Le 30 décembre, s'il y aura élections au Congo-Kinshasa, les bureaux de vote à Beni, Butembo et Yumbi ne seront pas ouverts. La Ceni estime que la violence et des récents cas de fièvre hémorragique d'Ebola constituent d'obstacles majeurs pour le déroulement normal du scrutin.
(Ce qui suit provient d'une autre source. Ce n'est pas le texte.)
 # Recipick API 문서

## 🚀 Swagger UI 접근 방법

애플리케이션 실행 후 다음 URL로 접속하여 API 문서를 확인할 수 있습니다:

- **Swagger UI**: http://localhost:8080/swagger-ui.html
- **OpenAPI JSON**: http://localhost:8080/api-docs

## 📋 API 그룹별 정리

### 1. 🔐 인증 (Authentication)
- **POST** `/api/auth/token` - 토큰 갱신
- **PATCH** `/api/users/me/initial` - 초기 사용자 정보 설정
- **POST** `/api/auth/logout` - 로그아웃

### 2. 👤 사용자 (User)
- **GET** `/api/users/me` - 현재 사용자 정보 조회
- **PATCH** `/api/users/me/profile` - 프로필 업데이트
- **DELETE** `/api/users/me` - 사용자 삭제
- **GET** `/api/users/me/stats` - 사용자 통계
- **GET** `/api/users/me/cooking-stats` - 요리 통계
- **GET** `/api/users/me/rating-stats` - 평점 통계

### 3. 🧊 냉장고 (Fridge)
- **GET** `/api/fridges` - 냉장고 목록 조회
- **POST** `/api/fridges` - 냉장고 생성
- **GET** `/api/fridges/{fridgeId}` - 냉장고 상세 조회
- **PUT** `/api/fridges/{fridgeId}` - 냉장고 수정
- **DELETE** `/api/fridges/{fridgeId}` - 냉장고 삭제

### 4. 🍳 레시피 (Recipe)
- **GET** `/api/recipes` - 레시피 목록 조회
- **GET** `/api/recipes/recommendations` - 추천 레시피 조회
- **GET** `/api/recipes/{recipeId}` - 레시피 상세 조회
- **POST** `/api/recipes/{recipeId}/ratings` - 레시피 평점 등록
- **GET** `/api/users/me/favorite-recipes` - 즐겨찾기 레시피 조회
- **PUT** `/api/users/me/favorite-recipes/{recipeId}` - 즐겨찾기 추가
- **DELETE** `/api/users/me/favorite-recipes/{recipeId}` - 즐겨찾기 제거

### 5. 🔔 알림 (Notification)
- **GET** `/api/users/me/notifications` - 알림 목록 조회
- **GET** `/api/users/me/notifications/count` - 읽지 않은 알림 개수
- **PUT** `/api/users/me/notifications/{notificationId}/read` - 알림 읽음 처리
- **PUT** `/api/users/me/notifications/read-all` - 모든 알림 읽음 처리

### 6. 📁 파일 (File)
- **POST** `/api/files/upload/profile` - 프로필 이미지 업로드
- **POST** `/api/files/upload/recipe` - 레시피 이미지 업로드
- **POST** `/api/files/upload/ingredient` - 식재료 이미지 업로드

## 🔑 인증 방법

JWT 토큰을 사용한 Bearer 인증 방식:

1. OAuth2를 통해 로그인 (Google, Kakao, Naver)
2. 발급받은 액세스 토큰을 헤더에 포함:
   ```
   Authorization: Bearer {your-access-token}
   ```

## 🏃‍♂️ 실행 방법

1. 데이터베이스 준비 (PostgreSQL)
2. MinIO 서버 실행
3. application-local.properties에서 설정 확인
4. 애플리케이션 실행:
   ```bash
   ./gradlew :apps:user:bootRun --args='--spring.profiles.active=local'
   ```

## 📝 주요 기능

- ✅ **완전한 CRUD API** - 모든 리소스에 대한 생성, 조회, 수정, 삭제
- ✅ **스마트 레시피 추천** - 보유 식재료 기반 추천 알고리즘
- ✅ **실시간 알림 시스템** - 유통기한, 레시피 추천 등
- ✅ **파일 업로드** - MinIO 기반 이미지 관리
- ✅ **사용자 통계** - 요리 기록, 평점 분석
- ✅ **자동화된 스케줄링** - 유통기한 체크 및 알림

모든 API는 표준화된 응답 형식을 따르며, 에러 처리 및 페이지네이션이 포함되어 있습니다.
Cette décision priverait leur population de plus de 15 députés aux prochaines assemblées provinciales et nationale .

 

L’annonce de la Commission électorale nationale indépendante (Ceni) de la RDCongo de reporter le scrutin général au mois de mars 2019 pour un total de plus d' 1 million 200  mille enrôlés à Beni et Butembo dans la Province du Nord Kivu et Yumbi dans la Province de Mai Ndombe, lequel représente près de 4% des électeurs Congolais soit quinze députés de moins sur un ensemble de 1280 à élire pour les assemblées nationale et provinciales.
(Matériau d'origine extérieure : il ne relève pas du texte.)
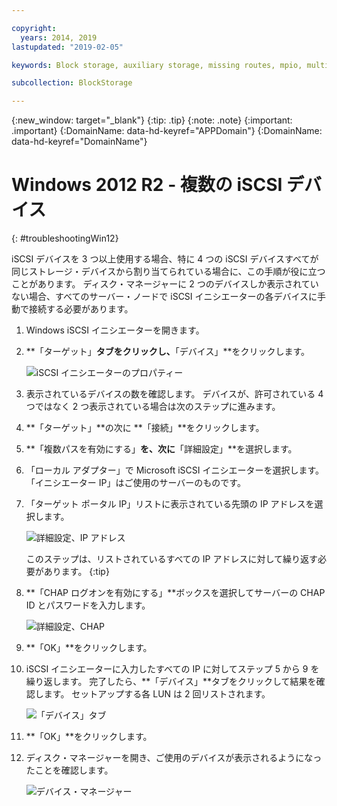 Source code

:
 ```yaml
---

copyright:
  years: 2014, 2019
lastupdated: "2019-02-05"

keywords: Block storage, auxiliary storage, missing routes, mpio, multipath, windows, troubleshooting

subcollection: BlockStorage

---
```


{:new_window: target="_blank"}
{:tip: .tip}
{:note: .note}
{:important: .important}
{:DomainName: data-hd-keyref="APPDomain"}
{:DomainName: data-hd-keyref="DomainName"}


# Windows 2012 R2 - 複数の iSCSI デバイス
{: #troubleshootingWin12}

iSCSI デバイスを 3 つ以上使用する場合、特に 4 つの iSCSI デバイスすべてが同じストレージ・デバイスから割り当てられている場合に、この手順が役に立つことがあります。 ディスク・マネージャーに 2 つのデバイスしか表示されていない場合、すべてのサーバー・ノードで iSCSI イニシエーターの各デバイスに手動で接続する必要があります。

1. Windows iSCSI イニシエーターを開きます。
2. **「ターゲット」**タブをクリックし、**「デバイス」**をクリックします。

   ![iSCSI イニシエーターのプロパティー](/images/win12-ts1.png)
3. 表示されているデバイスの数を確認します。 デバイスが、許可されている 4 つではなく 2 つ表示されている場合は次のステップに進みます。
4. **「ターゲット」**の次に **「接続」**をクリックします。
5. **「複数パスを有効にする」**を、次に**「詳細設定」**を選択します。
6. 「ローカル アダプター」で Microsoft iSCSI イニシエーターを選択します。 「イニシエーター IP」はご使用のサーバーのものです。
7. 「ターゲット ポータル IP」リストに表示されている先頭の IP アドレスを選択します。

   ![詳細設定、IP アドレス](/images/win12-ts3.png)

   このステップは、リストされているすべての IP アドレスに対して繰り返す必要があります。
   {:tip}

8. **「CHAP ログオンを有効にする」**ボックスを選択してサーバーの CHAP ID とパスワードを入力します。

   ![詳細設定、CHAP](/images/win12-ts4.png)
9. **「OK」**をクリックします。
10. iSCSI イニシエーターに入力したすべての IP に対してステップ 5 から 9 を繰り返します。 完了したら、**「デバイス」**タブをクリックして結果を確認します。 セットアップする各 LUN は 2 回リストされます。

    ![「デバイス」タブ](/images/win12-ts5.png)
11. **「OK」**をクリックします。
12. ディスク・マネージャーを開き、ご使用のデバイスが表示されるようになったことを確認します。

    ![デバイス・マネージャー](/images/win12-ts6.png)
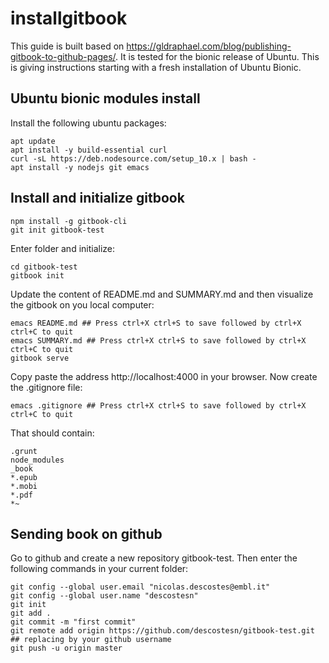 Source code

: # installgitbook

This guide is built based on https://gldraphael.com/blog/publishing-gitbook-to-github-pages/. It is tested for the bionic release of Ubuntu. This is giving instructions starting with a fresh installation of Ubuntu Bionic.


## Ubuntu bionic modules install

Install the following ubuntu packages:

```
apt update
apt install -y build-essential curl
curl -sL https://deb.nodesource.com/setup_10.x | bash -
apt install -y nodejs git emacs
```

## Install and initialize gitbook

```
npm install -g gitbook-cli
git init gitbook-test
```
Enter folder and initialize:

```
cd gitbook-test
gitbook init
```
Update the content of README.md and SUMMARY.md and then visualize the gitbook on you local computer:

```
emacs README.md ## Press ctrl+X ctrl+S to save followed by ctrl+X ctrl+C to quit
emacs SUMMARY.md ## Press ctrl+X ctrl+S to save followed by ctrl+X ctrl+C to quit
gitbook serve
```

Copy paste the address http://localhost:4000 in your browser. Now create the .gitignore file:

```
emacs .gitignore ## Press ctrl+X ctrl+S to save followed by ctrl+X ctrl+C to quit
```

That should contain:

```
.grunt
node_modules
_book
*.epub
*.mobi
*.pdf
*~
```

## Sending book on github

Go to github and create a new repository gitbook-test. Then enter the following commands in your current folder:

```
git config --global user.email "nicolas.descostes@embl.it"
git config --global user.name "descostesn"
git init
git add .
git commit -m "first commit"
git remote add origin https://github.com/descostesn/gitbook-test.git ## replacing by your github username
git push -u origin master
```
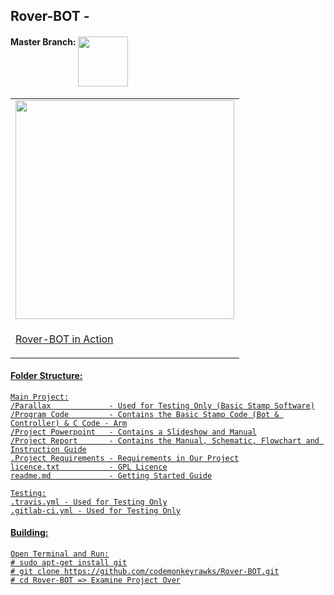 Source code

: ## Rover-BOT - 

<h4>
Master Branch: 
<a href="https://travis-ci.org/codemonkeyrawks/Rover-BOT/branches"><img src="https://travis-ci.org/codemonkeyrawks/Rover-BOT.svg?branch=master" alt="" width="80px" align="top"/>
</h4>

<table>
<tr>
<td>
<img src="http://i.imgur.com/U8m6sHA.jpg" width="350">
</td>
</tr>
<tr>
<td>
<p>Rover-BOT in Action</p>
</td>
</tr>
</table>

#### Folder Structure:

    Main Project:
    /Parallax             - Used for Testing Only (Basic Stamp Software)
    /Program Code         - Contains the Basic Stamp Code (Bot & Controller) & C Code - Arm
    /Project Powerpoint   - Contains a Slideshow and Manual
    /Project Report       - Contains the Manual, Schematic, Flowchart and Instruction Guide
    .Project Requirements - Requirements in Our Project
    licence.txt           - GPL Licence
    readme.md             - Getting Started Guide
    
    Testing:
    .travis.yml - Used for Testing Only
    .gitlab-ci.yml - Used for Testing Only

#### Building:
```shell
Open Terminal and Run:
# sudo apt-get install git
# git clone https://github.com/codemonkeyrawks/Rover-BOT.git
# cd Rover-BOT => Examine Project Over
```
Selon Corneil Nangaa, président de la Ceni, « les violences survenues du 14 au 15 décembre 2018 à Yumbi et l’épidémie à virus d’Ebola qui continue à sévir à Butembo, Beni-ville et Beni-Territoire » perturberont le déroulement normal du scrutin. Non ! Crie les habitants des circonscriptions citées. A l’opposition des opinions sont divisées. Lamuka, plateforme électoral conduit par le candidat Martin Fayulu de l’Engagement citoyen pour la démocratie (Ecide), « Le prétexte d’Ebola est fallacieux car il y’a bien eu campagne dans ces contrées. C’est une énième stratégie pour détourner la vérité des urnes ». L’Ecide de la Province du Nord Kivu, privée du vote, a dans son communiqué refusé de s’aligner derrière la décision de la Ceni. 

beni
« 4 ans durant Kabila n'a pas réussi à rétablir la sécurité à Beni, l'engouement des électeurs s'est déroulé dans le même contexte. Par quel miracle le fera-il en mars 2019 ? » se sont demandés les cadres de ce parti. Membre de l’Union nationale du Congo (UNC), Juvenal Munubo, député national de la même s’indigne du fait que « le report annoncé de l'élection à Beni et Butembo n'a pas de raisons convaincantes. Il faut vite une contre-vérification par les experts électoraux indépendants. Le report des élections dans cette zone, bastion de l'opposition, peut être un stratagème du pouvoir ».

yumbi

Si, Lamuka n’exprime clairement sa position sur ce nouveau calendrier de la Ceni, Cap pour le Changement, l’autre aile de l’opposition codirigée par Vital Kamhere de l’Union nationale du Congo (Unc) et Félix Tshisekedi de l’Udps (Union pour la démocratie et le progrès social), « nous sommes prêts d’aller aux élections le 30 décembre 2018 ». Déjà, Félix Tshisekedi, candidat du Cap pour le Changement avait à plusieurs reprises confirmé sa position d’aller aux élections « avec ou sans machine à voter ». Certains analystes de la situation en RDCongo concluent que ces élections qui ont été reportées pour la énième fois in extremis du dimanche 23 au 30 décembre, ne pourraient être que des faux fuyants du pouvoir. Lamuka, qui a récolté un succès énorme dans la Province du Nord Kivu lors de sa récente campagne, gagnerait des circonscriptions de plus d’un million d’électeurs. Faire avec un million deux cent mille électeurs en moins reste un cas litigieux difficile à revoir. Des questions aussi se posent sur son calendrier remanié : Dans son communiqué, la Ceni confirme que la « publication des résultats définitifs de l’élection présidentielle est prévue le 15 janvier. La prestation de serment du président élu est annoncée le 18 janvier », soit bien avant la date des élections dans les zones où elles sont reportées. Avec ce report, certains électeurs lassés du clientélisme qui caractérise la Ceni et certains politiciens tourneraient plus vers la société civile. L’Eglise Catholique en RDCongo se voit jouer un rôle de premier plan.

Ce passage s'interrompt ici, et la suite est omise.